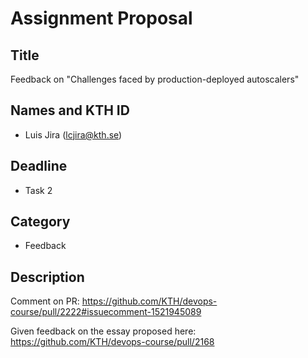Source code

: # Assignment Proposal

## Title
Feedback on "Challenges faced by production-deployed autoscalers"

## Names and KTH ID
  - Luis Jira (lcjira@kth.se)

## Deadline
  - Task 2

## Category
  - Feedback

## Description
Comment on PR: https://github.com/KTH/devops-course/pull/2222#issuecomment-1521945089

Given feedback on the essay proposed here: https://github.com/KTH/devops-course/pull/2168
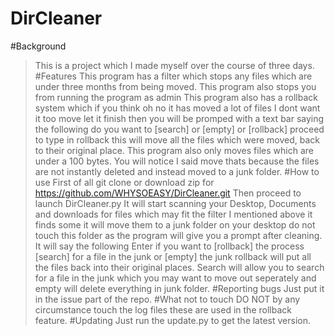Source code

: # DirCleaner
#Background
>This is a project which I made myself over the course of three days.
#Features
>This program has a filter which stops any files which are under three months from being moved.
>This program also stops you from running the program as admin
>This program also has a rollback system which if you think oh no it has moved a lot of files I dont want it too move let it finish then you will be promped with a text bar saying the following do you want to [search] or [empty] or [rollback] proceed to type in rollback this will move all the files which were moved, back to their original place.
>This program also only moves files which are under a 100 bytes.
>You will notice I said move thats because the files are not instantly deleted and instead moved to a junk folder.
#How to use
>First of all git clone or download zip for https://github.com/WHYSOEASY/DirCleaner.git
>Then proceed to launch DirCleaner.py
>It will start scanning your Desktop, Documents and downloads for files which may fit the filter I mentioned above it finds some it will move them to a junk folder on your desktop do not touch this folder as the program will give you a prompt after cleaning. It will say the following Enter if you want to [rollback] the process [search] for a file in the junk or [empty] the junk rollback will put all the files back into their original places. Search will allow you to search for a file in the junk which you may want to move out seperately and empty will delete everything in junk folder.
#Reporting bugs
>Just put it in the issue part of the repo.
#What not to touch
>DO NOT by any circumstance touch the log files these are used in the rollback feature.
#Updating
>Just run the update.py to get the latest version.
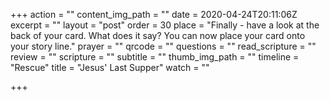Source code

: +++
action = ""
content_img_path = ""
date = 2020-04-24T20:11:06Z
excerpt = ""
layout = "post"
order = 30
place = "Finally - have a look at the back of your card. What does it say? You can now place your card onto your story line."
prayer = ""
qrcode = ""
questions = ""
read_scripture = ""
review = ""
scripture = ""
subtitle = ""
thumb_img_path = ""
timeline = "Rescue"
title = "Jesus' Last Supper"
watch = ""

+++
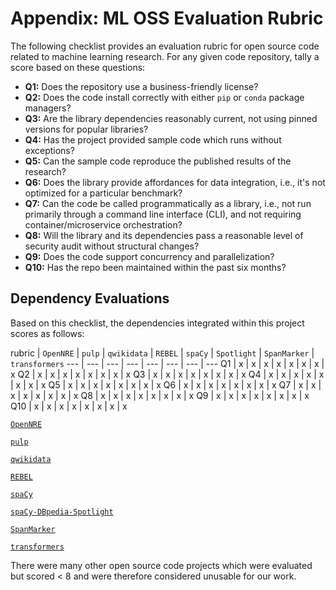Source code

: # Appendix: ML OSS Evaluation Rubric

The following checklist provides an evaluation rubric for open source code related to machine learning research.
For any given code repository, tally a score based on these questions:

 - **Q1:** Does the repository use a business-friendly license?
 - **Q2:** Does the code install correctly with either `pip` or `conda` package managers?
 - **Q3:** Are the library dependencies reasonably current, not using pinned versions for popular libraries?
 - **Q4:** Has the project provided sample code which runs without exceptions?
 - **Q5:** Can the sample code reproduce the published results of the research?
 - **Q6:** Does the library provide affordances for data integration, i.e., it's not optimized for a particular benchmark?
 - **Q7:** Can the code be called programmatically as a library, i.e., not run primarily through a command line interface (CLI), and not requiring container/microservice orchestration?
 - **Q8:** Will the library and its dependencies pass a reasonable level of security audit without structural changes?
 - **Q9:** Does the code support concurrency and parallelization?
 - **Q10:** Has the repo been maintained within the past six months?


## Dependency Evaluations

Based on this checklist, the dependencies integrated within this project scores as follows:

rubric | `OpenNRE` | `pulp` | `qwikidata` | `REBEL` | `spaCy` | `Spotlight` | `SpanMarker` | `transformers`
--- | --- | --- | --- | --- | --- | --- | ---
Q1 | x | x | x | x | x | x | x | x
Q2 | x | x | x | x | x | x | x | x
Q3 | x | x | x | x | x | x | x | x
Q4 | x | x | x | x | x | x | x | x
Q5 | x | x | x | x | x | x | x | x
Q6 | x | x | x | x | x | x | x | x
Q7 | x | x | x | x | x | x | x | x
Q8 | x | x | x | x | x | x | x | x
Q9 | x | x | x | x | x | x | x | x
Q10 | x | x | x | x | x | x | x | x


[`OpenNRE`](https://github.com/thunlp/OpenNRE/)

[`pulp`](https://github.com/coin-or/pulp)

[`qwikidata`](https://github.com/kensho-technologies/qwikidata)

[`REBEL`](https://github.com/Babelscape/rebel)

[`spaCy`](https://spacy.io/)

[`spaCy-DBpedia-Spotlight`](https://github.com/MartinoMensio/spacy-dbpedia-spotlight)

[`SpanMarker`](https://github.com/tomaarsen/SpanMarkerNER/)

[`transformers`](https://github.com/huggingface/transformers/)


There were many other open source code projects which were evaluated
but scored &lt; 8 and were therefore considered unusable for our work.

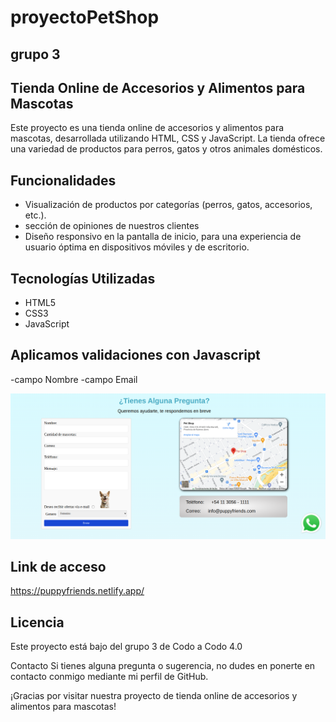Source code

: # proyectoPetShop 
## grupo 3

## Tienda Online de Accesorios y Alimentos para Mascotas

Este proyecto es una tienda online de accesorios y alimentos para mascotas, desarrollada utilizando HTML, CSS y JavaScript. La tienda ofrece una variedad de productos para perros, gatos y otros animales domésticos.

## Funcionalidades

- Visualización de productos por categorías (perros, gatos, accesorios, etc.).
- sección de opiniones de nuestros clientes
- Diseño responsivo en la pantalla de inicio, para una experiencia de usuario óptima en dispositivos móviles y de escritorio.

## Tecnologías Utilizadas

- HTML5
- CSS3
- JavaScript

## Aplicamos validaciones con Javascript
-campo Nombre
-campo Email

![imagen](https://github.com/leandro0390/proyectoPetShop/blob/main/img/validaciones.png)


## Link de acceso

https://puppyfriends.netlify.app/



## Licencia
Este proyecto está bajo del grupo 3 de Codo a Codo 4.0

Contacto
Si tienes alguna pregunta o sugerencia, no dudes en ponerte en contacto conmigo mediante mi perfil de GitHub.

¡Gracias por visitar nuestra proyecto de tienda online de accesorios y alimentos para mascotas!
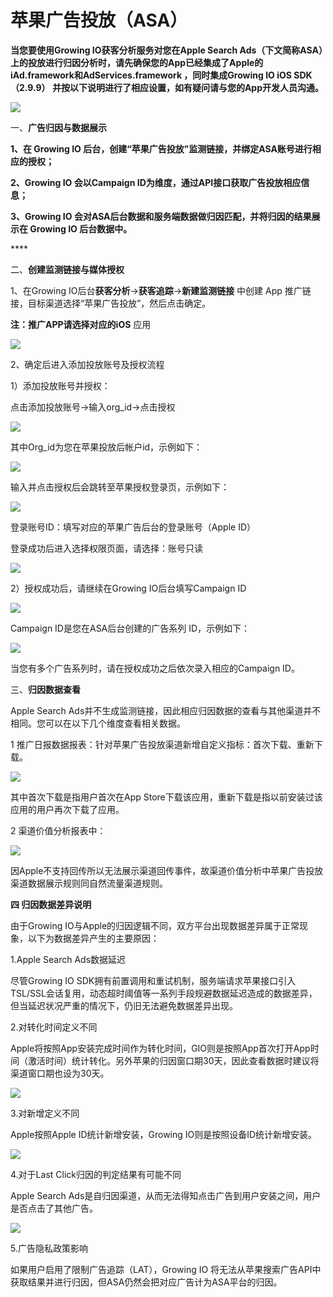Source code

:# 苹果广告投放（ASA）

**当您要使用Growing IO获客分析服务对您在Apple Search Ads（下文简称ASA）上的投放进行归因分析时，请先确保您的App已经集成了Apple的iAd.framework和AdServices.framework ，同时集成Growing IO iOS SDK（2.9.9） 并按以下说明进行了相应设置，如有疑问请与您的App开发人员沟通。**

![](<../../../.gitbook/assets/SDK设置 (1).png>)

一、**广告归因与数据展示**

**1、在 Growing IO 后台，创建“苹果广告投放”监测链接，并绑定ASA账号进行相应的授权；‌**

**2、Growing IO 会以Campaign ID为维度，通过API接口获取广告投放相应信息；‌**

**3、Growing IO 会对ASA后台数据和服务端数据做归因匹配，并将归因的结果展示在 Growing IO 后台数据中。**

&#x20;****&#x20;

二、**创建监测链接与媒体授权**

1、在Growing IO后台**获客分析**→**获客追踪**→**新建监测链接** 中创建 App 推广链接，目标渠道选择“苹果广告投放”，然后点击确定。

**注：**推广APP请选择对应的**iOS** 应用

![](<../../../.gitbook/assets/图片1 (6).png>)

2、确定后进入添加投放账号及授权流程

1）添加投放账号并授权：

&#x20;  点击添加投放账号→输入org\_id→点击授权

![](<../../../.gitbook/assets/图片2 (2).png>)

其中Org\_id为您在苹果投放后帐户id，示例如下：

![](<../../../.gitbook/assets/图片3 (1).png>)

输入并点击授权后会跳转至苹果授权登录页，示例如下：

![](<../../../.gitbook/assets/图片4 (3).png>)

登录账号ID：填写对应的苹果广告后台的登录账号（Apple ID）

登录成功后进入选择权限页面，请选择：账号只读

![](<../../../.gitbook/assets/图片5 (3).png>)

2）授权成功后，请继续在Growing IO后台填写Campaign ID

![](../../../.gitbook/assets/IMG\_0788.JPG)

Campaign ID是您在ASA后台创建的广告系列 ID，示例如下：

![](<../../../.gitbook/assets/图片7 (1).png>)

当您有多个广告系列时，请在授权成功之后依次录入相应的Campaign ID。

&#x20;

三、**归因数据查看**

Apple Search Ads并不生成监测链接，因此相应归因数据的查看与其他渠道并不相同。您可以在以下几个维度查看相关数据。

1 推广日报数据报表：针对苹果广告投放渠道新增自定义指标：首次下载、重新下载。

![](../../../.gitbook/assets/图片8.png)

其中首次下载是指用户首次在App Store下载该应用，重新下载是指以前安装过该应用的用户再次下载了应用。

&#x20;

2 渠道价值分析报表中‌：

![](../../../.gitbook/assets/图片9.png)

因Apple不支持回传所以无法展示渠道回传事件，故渠道价值分析中苹果广告投放渠道数据展示规则同自然流量渠道规则。

&#x20;

**四 归因数据差异说明**

由于Growing IO与Apple的归因逻辑不同，双方平台出现数据差异属于正常现象，以下为数据差异产生的主要原因：

&#x20;

1.Apple Search Ads数据延迟

尽管Growing IO SDK拥有前置调用和重试机制，服务端请求苹果接口引入TSL/SSL会话复用，动态超时阈值等一系列手段规避数据延迟造成的数据差异，但当延迟状况严重的情况下，仍旧无法避免数据差异出现。

2.对转化时间定义不同

Apple将按照App安装完成时间作为转化时间，GIO则是按照App首次打开App时间（激活时间）统计转化。另外苹果的归因窗口期30天，因此查看数据时建议将渠道窗口期也设为30天。

![](../../../.gitbook/assets/图片10.png)

3.对新增定义不同

Apple按照Apple ID统计新增安装，Growing IO则是按照设备ID统计新增安装。

![](<../../../.gitbook/assets/图片11 (1).png>)

4.对于Last Click归因的判定结果有可能不同

Apple Search Ads是自归因渠道，从而无法得知点击广告到用户安装之间，用户是否点击了其他广告。

![](<../../../.gitbook/assets/图片12 (3).png>)

5.广告隐私政策影响

如果用户启用了限制广告追踪（LAT），Growing IO 将无法从苹果搜索广告API中获取结果并进行归因，但ASA仍然会把对应广告计为ASA平台的归因。

&#x20;

&#x20;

——

• [Work instructions]
In the entries above, copy each line that contains the string "checklist".

• [Reply]
The following checklist provides an evaluation rubric for open source code related to machine learning research.
Based on this checklist, the dependencies integrated within this project scores as follows:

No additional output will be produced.